RECORDS SUPPLIED: Begin
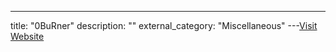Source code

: ---
title: "0BuRner"
description: ""
external_category: "Miscellaneous"
---[Visit Website](https://github.com/0BuRner)

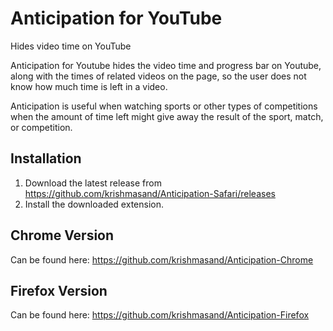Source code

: Anticipation for YouTube
=============

Hides video time on YouTube

Anticipation for Youtube hides the video time and progress bar on Youtube, along with the times of related videos on the page, so the user does not know how much time is left in a video.

Anticipation is useful when watching sports or other types of competitions when the amount of time left might give away the result of the sport, match, or competition.

## Installation

1. Download the latest release from https://github.com/krishmasand/Anticipation-Safari/releases
2. Install the downloaded extension.


Chrome Version
---------------

Can be found here: https://github.com/krishmasand/Anticipation-Chrome

Firefox Version
--------------

Can be found here: https://github.com/krishmasand/Anticipation-Firefox
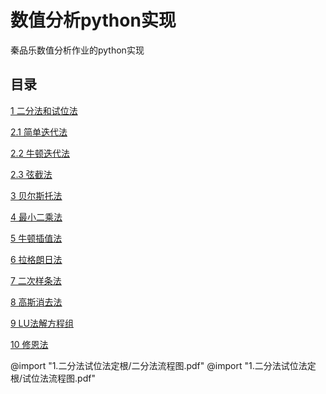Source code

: # 数值分析python实现
秦品乐数值分析作业的python实现

## 目录
[1   二分法和试位法](1.二分法试位法定根/二分法和试位法.ipynb)

[2.1 简单迭代法](2.简单迭代法牛顿迭代弦截法/简单迭代法.ipynb)

[2.2 牛顿迭代法](2.简单迭代法牛顿迭代弦截法/牛顿迭代法.ipynb)

[2.3 弦截法](2.简单迭代法牛顿迭代弦截法/弦截法.ipynb)

[3 贝尔斯托法](3.求解多项式的根/贝尔斯托法.ipynb)

[4 最小二乘法](4.最小二乘法拟合直线/最小二乘法.ipynb)

[5 牛顿插值法](5.牛顿插值法/牛顿插值法拟合曲线.ipynb)

[6 拉格朗日法](6.拉格朗日法/拉格朗日法.ipynb)

[7 二次样条法](7.二次样条插值/二次样条法.ipynb)

[8 高斯消去法](8.高斯消去法/高斯消去法.ipynb)

[9 LU法解方程组](9.LU法解方程组/LU.ipynb)

[10 修恩法](10.微分方程/修恩法.ipynb)

@import "1.二分法试位法定根/二分法流程图.pdf"
@import "1.二分法试位法定根/试位法流程图.pdf"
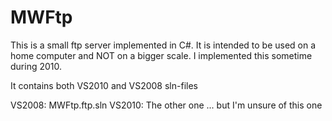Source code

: MWFtp
=====

This is a small ftp server implemented in C#. It is intended to be used on a home computer and NOT on a bigger scale. I implemented this sometime during 2010.

It contains both VS2010 and VS2008 sln-files

VS2008: MWFtp.ftp.sln
VS2010: The other one ... but I'm unsure of this one
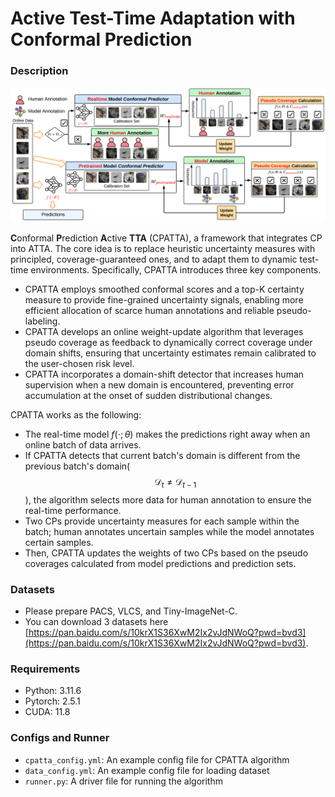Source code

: # Active Test-Time Adaptation with Conformal Prediction

### Description

![CPATTA Method](images/schematic_diagram.png)

**C**onformal **P**rediction **A**ctive **TTA** (CPATTA), a framework that integrates CP into ATTA. The core idea is to replace heuristic uncertainty measures with principled, coverage-guaranteed ones, and to adapt them to dynamic test-time environments. Specifically, CPATTA introduces three key components.
* CPATTA employs smoothed conformal scores and a top-K certainty measure to provide fine-grained uncertainty signals, enabling more efficient allocation of scarce human annotations and reliable pseudo-labeling.
* CPATTA develops an online weight-update algorithm that leverages pseudo coverage as feedback to dynamically correct coverage under domain shifts, ensuring that uncertainty estimates remain calibrated to the user-chosen risk level. 
* CPATTA incorporates a domain-shift detector that increases human supervision when a new domain is encountered, preventing error accumulation at the onset of sudden distributional changes. 

CPATTA works as the following:  
* The real-time model $f(\cdot ; \theta)$ makes the predictions right away when an online batch of data arrives. 
* If CPATTA detects that current batch's domain is different from the previous batch's domain($$\mathcal{D}_t \neq \mathcal{D}_{t-1}$$), the algorithm selects more data for human annotation to ensure the real-time performance. 
* Two CPs provide uncertainty measures for each sample within the batch; human annotates uncertain samples while the model annotates certain samples. 
* Then, CPATTA updates the weights of two CPs based on the pseudo coverages calculated from model predictions and prediction sets.


### Datasets
* Please prepare PACS, VLCS, and Tiny-ImageNet-C. 
* You can download 3 datasets here [https://pan.baidu.com/s/10krX1S36XwM2Ix2vJdNWoQ?pwd=bvd3](https://pan.baidu.com/s/10krX1S36XwM2Ix2vJdNWoQ?pwd=bvd3).

### Requirements
* Python: 3.11.6
* Pytorch: 2.5.1
* CUDA: 11.8

### Configs and Runner
* ``cpatta_config.yml``: An example config file for CPATTA algorithm
* ``data_config.yml``: An example config file for loading dataset
* ``runner.py``: A driver file for running the algorithm
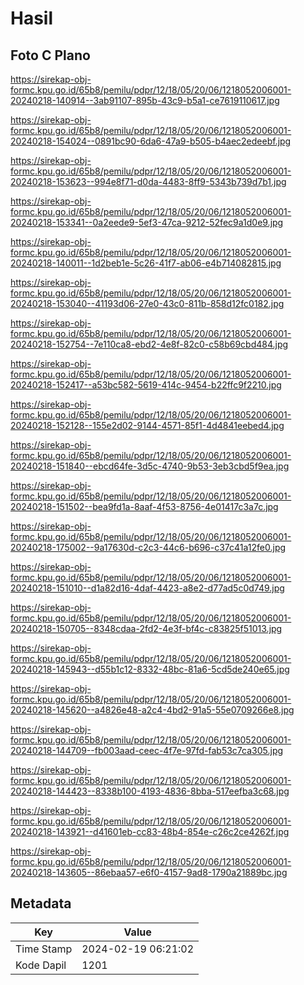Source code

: # Hasil

## Foto C Plano

https://sirekap-obj-formc.kpu.go.id/65b8/pemilu/pdpr/12/18/05/20/06/1218052006001-20240218-140914--3ab91107-895b-43c9-b5a1-ce7619110617.jpg

https://sirekap-obj-formc.kpu.go.id/65b8/pemilu/pdpr/12/18/05/20/06/1218052006001-20240218-154024--0891bc90-6da6-47a9-b505-b4aec2edeebf.jpg

https://sirekap-obj-formc.kpu.go.id/65b8/pemilu/pdpr/12/18/05/20/06/1218052006001-20240218-153623--994e8f71-d0da-4483-8ff9-5343b739d7b1.jpg

https://sirekap-obj-formc.kpu.go.id/65b8/pemilu/pdpr/12/18/05/20/06/1218052006001-20240218-153341--0a2eede9-5ef3-47ca-9212-52fec9a1d0e9.jpg

https://sirekap-obj-formc.kpu.go.id/65b8/pemilu/pdpr/12/18/05/20/06/1218052006001-20240218-140011--1d2beb1e-5c26-41f7-ab06-e4b714082815.jpg

https://sirekap-obj-formc.kpu.go.id/65b8/pemilu/pdpr/12/18/05/20/06/1218052006001-20240218-153040--41193d06-27e0-43c0-811b-858d12fc0182.jpg

https://sirekap-obj-formc.kpu.go.id/65b8/pemilu/pdpr/12/18/05/20/06/1218052006001-20240218-152754--7e110ca8-ebd2-4e8f-82c0-c58b69cbd484.jpg

https://sirekap-obj-formc.kpu.go.id/65b8/pemilu/pdpr/12/18/05/20/06/1218052006001-20240218-152417--a53bc582-5619-414c-9454-b22ffc9f2210.jpg

https://sirekap-obj-formc.kpu.go.id/65b8/pemilu/pdpr/12/18/05/20/06/1218052006001-20240218-152128--155e2d02-9144-4571-85f1-4d4841eebed4.jpg

https://sirekap-obj-formc.kpu.go.id/65b8/pemilu/pdpr/12/18/05/20/06/1218052006001-20240218-151840--ebcd64fe-3d5c-4740-9b53-3eb3cbd5f9ea.jpg

https://sirekap-obj-formc.kpu.go.id/65b8/pemilu/pdpr/12/18/05/20/06/1218052006001-20240218-151502--bea9fd1a-8aaf-4f53-8756-4e01417c3a7c.jpg

https://sirekap-obj-formc.kpu.go.id/65b8/pemilu/pdpr/12/18/05/20/06/1218052006001-20240218-175002--9a17630d-c2c3-44c6-b696-c37c41a12fe0.jpg

https://sirekap-obj-formc.kpu.go.id/65b8/pemilu/pdpr/12/18/05/20/06/1218052006001-20240218-151010--d1a82d16-4daf-4423-a8e2-d77ad5c0d749.jpg

https://sirekap-obj-formc.kpu.go.id/65b8/pemilu/pdpr/12/18/05/20/06/1218052006001-20240218-150705--8348cdaa-2fd2-4e3f-bf4c-c83825f51013.jpg

https://sirekap-obj-formc.kpu.go.id/65b8/pemilu/pdpr/12/18/05/20/06/1218052006001-20240218-145943--d55b1c12-8332-48bc-81a6-5cd5de240e65.jpg

https://sirekap-obj-formc.kpu.go.id/65b8/pemilu/pdpr/12/18/05/20/06/1218052006001-20240218-145620--a4826e48-a2c4-4bd2-91a5-55e0709266e8.jpg

https://sirekap-obj-formc.kpu.go.id/65b8/pemilu/pdpr/12/18/05/20/06/1218052006001-20240218-144709--fb003aad-ceec-4f7e-97fd-fab53c7ca305.jpg

https://sirekap-obj-formc.kpu.go.id/65b8/pemilu/pdpr/12/18/05/20/06/1218052006001-20240218-144423--8338b100-4193-4836-8bba-517eefba3c68.jpg

https://sirekap-obj-formc.kpu.go.id/65b8/pemilu/pdpr/12/18/05/20/06/1218052006001-20240218-143921--d41601eb-cc83-48b4-854e-c26c2ce4262f.jpg

https://sirekap-obj-formc.kpu.go.id/65b8/pemilu/pdpr/12/18/05/20/06/1218052006001-20240218-143605--86ebaa57-e6f0-4157-9ad8-1790a21889bc.jpg


## Metadata

| Key        | Value               |
| ---------- | ------------------- |
| Time Stamp | 2024-02-19 06:21:02 |
| Kode Dapil | 1201                |



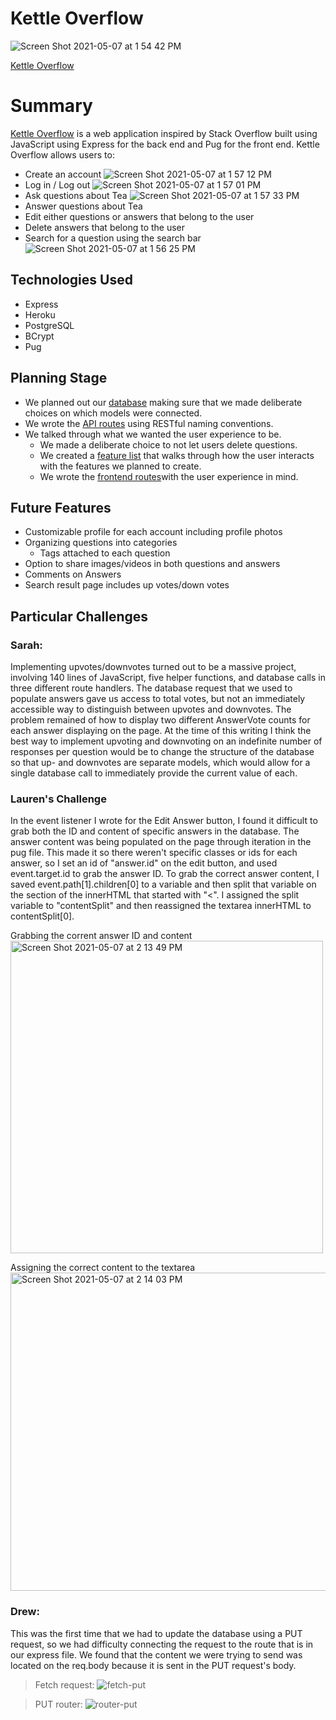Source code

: # Kettle Overflow


![Screen Shot 2021-05-07 at 1 54 42 PM](https://user-images.githubusercontent.com/75630072/117512956-80984880-af45-11eb-856f-fa2380f842ed.png)

 [Kettle Overflow](https://kettle-overflow.herokuapp.com/)

# Summary

[Kettle Overflow](https://kettle-overflow.herokuapp.com/) is a web application inspired by Stack Overflow built using JavaScript using Express for the back end and Pug for the front end. Kettle Overflow allows users to:
-   Create an account
![Screen Shot 2021-05-07 at 1 57 12 PM](https://user-images.githubusercontent.com/78223925/117514226-feb21a80-af58-11eb-8fb9-a67ea7673c06.png)
-   Log in / Log out
![Screen Shot 2021-05-07 at 1 57 01 PM](https://user-images.githubusercontent.com/78223925/117514158-d5918a00-af58-11eb-9b74-0cc3635d8a9f.png)
-   Ask questions about Tea
![Screen Shot 2021-05-07 at 1 57 33 PM](https://user-images.githubusercontent.com/78223925/117514335-2ef9b900-af59-11eb-954a-98508b87a4a6.png)
-   Answer questions about Tea
-   Edit either questions or answers that belong to the user
-   Delete answers that belong to the user
-   Search for a question using the search bar
![Screen Shot 2021-05-07 at 1 56 25 PM](https://user-images.githubusercontent.com/78223925/117514392-53559580-af59-11eb-8c74-66e0ff89a566.png)

## Technologies Used

-   Express
-   Heroku
-   PostgreSQL
-   BCrypt 
-   Pug

## Planning Stage

- We planned out our [database](https://github.com/boothjacobs/KettleOverflow/wiki/Database-Schema)  making sure that we made deliberate choices on which models were connected.
- We wrote the [API routes](https://github.com/boothjacobs/KettleOverflow/wiki/API-Documentation) using RESTful naming conventions.
- We talked through what we wanted the user experience to be. 
	- We made a deliberate choice to not let users delete questions.
	- We created a [feature list](https://github.com/boothjacobs/KettleOverflow/wiki/Feature-List) that walks through how the user interacts with the features we planned to create.
	- We wrote the [frontend routes](https://github.com/boothjacobs/KettleOverflow/wiki/Frontend-Routes)with the user experience in mind.

## Future Features

-	Customizable profile for each account including profile photos
-	Organizing questions into categories
	-	Tags attached to each question
-	Option to share images/videos in both questions and answers
-	Comments on Answers
-	Search result page includes up votes/down votes


## Particular Challenges

### Sarah: 

Implementing upvotes/downvotes turned out to be a massive project, involving 140 lines of JavaScript, five helper functions, and database calls in three different route handlers. The database request that we used to populate answers gave us access to total votes, but not an immediately accessible way to distinguish between upvotes and downvotes. The problem remained of how to display two different AnswerVote counts for each answer displaying on the page. At the time of this writing I think the best way to implement upvoting and downvoting on an indefinite number of responses per question would be to change the structure of the database so that up- and downvotes are separate models, which would allow for a single database call to immediately provide the current value of each.

### Lauren's Challenge
In the event listener I wrote for the Edit Answer button, I found it difficult to grab both the ID and content of specific answers in the database. The answer content was being populated on the page through iteration in the pug file. This made it so there weren't specific classes or ids for each answer, so I set an id of "answer.id" on the edit button, and used event.target.id to grab the answer ID. To grab the correct answer content, I saved event.path[1].children[0] to a variable and then split that variable on the section of the innerHTML that started with "<". I assigned the split variable to "contentSplit" and then reassigned the textarea innerHTML to contentSplit[0].

Grabbing the corrent answer ID and content
<img width="500" alt="Screen Shot 2021-05-07 at 2 13 49 PM" src="https://user-images.githubusercontent.com/68528608/117509727-9c98eb80-af3f-11eb-8c4a-730143ec887b.png">

Assigning the correct content to the textarea
<img width="509" alt="Screen Shot 2021-05-07 at 2 14 03 PM" src="https://user-images.githubusercontent.com/68528608/117509744-a1f63600-af3f-11eb-9459-10f204a09903.png">

### Drew:

This was the first time that we had to update the database using a PUT request, so we had difficulty connecting the request to the route that is in our express file. We found that the content we were trying to send was located on the req.body because it is sent in the PUT request's body.

> Fetch request: 
![fetch-put](https://user-images.githubusercontent.com/78223925/117510133-23a28f80-af51-11eb-9312-5570b093592e.PNG)


> PUT router: 
![router-put](https://user-images.githubusercontent.com/78223925/117510175-37e68c80-af51-11eb-8034-bb84bb78cde3.PNG)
RECORDS SUPPLIED: End
EXERCISE AIM »
Working through the entries above, copy every line in which "pseudo" is found.

RESPONSE BELOW »
* CPATTA employs smoothed conformal scores and a top-K certainty measure to provide fine-grained uncertainty signals, enabling more efficient allocation of scarce human annotations and reliable pseudo-labeling.
* CPATTA develops an online weight-update algorithm that leverages pseudo coverage as feedback to dynamically correct coverage under domain shifts, ensuring that uncertainty estimates remain calibrated to the user-chosen risk level. 
* Then, CPATTA updates the weights of two CPs based on the pseudo coverages calculated from model predictions and prediction sets.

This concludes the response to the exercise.